The SEC has previously rejected spot bitcoin ETF applications, due to concerns around whether the structure is safe for retail investors. VanEck’s previous application for a spot bitcoin ETF was denied as it had not met requirements that it be designed to prevent fraudulent and manipulative acts and practices. BlackRock’s submission using an investment structure that has repeatedly been rejected by regulators reflects its desire to maintain dominance in global capital markets.
The proposed iShares Bitcoin Trust ETF would custody bitcoin with Coinbase Custody, the custodian arm of the popular US cryptocurrency exchange. The fund intends to track the spot price of bitcoin by benchmarking against the CME CF Bitcoin Reference Rate, which receives price data from cryptocurrency exchanges that adhere to strong market integrity and transparency requirements. If authorised, it may lead to growing institutional interest and acceptance of the cryptocurrency sector.
This filing by BlackRock comes at a time when the crypto sector is facing heightened regulatory scrutiny, as seen by SEC’s recent moves against prominent cryptocurrency exchanges such as Coinbase and Binance.
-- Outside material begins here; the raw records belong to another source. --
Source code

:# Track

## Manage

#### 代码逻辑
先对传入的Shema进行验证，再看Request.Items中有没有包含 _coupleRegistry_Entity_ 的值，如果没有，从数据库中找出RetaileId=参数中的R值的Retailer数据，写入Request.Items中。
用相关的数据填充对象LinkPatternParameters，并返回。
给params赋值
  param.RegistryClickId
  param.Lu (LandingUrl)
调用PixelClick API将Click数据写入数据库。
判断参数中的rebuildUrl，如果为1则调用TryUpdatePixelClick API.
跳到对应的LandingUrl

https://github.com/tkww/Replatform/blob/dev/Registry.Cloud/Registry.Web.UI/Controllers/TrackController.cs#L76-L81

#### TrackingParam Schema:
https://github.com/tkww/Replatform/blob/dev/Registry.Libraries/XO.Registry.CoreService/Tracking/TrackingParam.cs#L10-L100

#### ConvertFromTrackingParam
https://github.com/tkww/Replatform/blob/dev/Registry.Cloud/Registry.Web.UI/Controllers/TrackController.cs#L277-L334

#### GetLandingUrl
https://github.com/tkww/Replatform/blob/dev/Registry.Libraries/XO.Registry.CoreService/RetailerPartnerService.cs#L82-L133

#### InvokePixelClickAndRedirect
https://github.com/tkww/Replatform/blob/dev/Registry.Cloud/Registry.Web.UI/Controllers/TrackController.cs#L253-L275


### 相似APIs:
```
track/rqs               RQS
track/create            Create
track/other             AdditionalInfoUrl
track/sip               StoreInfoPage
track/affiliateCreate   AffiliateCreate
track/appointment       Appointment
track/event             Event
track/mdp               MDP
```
The conclusion of the SEC's assessment of BlackRock's iShares Bitcoin Trust might have far-reaching consequences for the adoption and integration of cryptocurrencies into traditional financial markets, opening the path for more institutional engagement and signify a growing acceptance of bitcoin as a valuable asset for large financial institutions.
While the approval of a spot bitcoin ETF remains uncertain, BlackRock's involvement creates a new dynamic in the evaluation of spot bitcoin ETFs in the United States. As traditional banking and digital assets continue to converge, market players will closely follow regulatory changes and their effect on the crypto-asset market.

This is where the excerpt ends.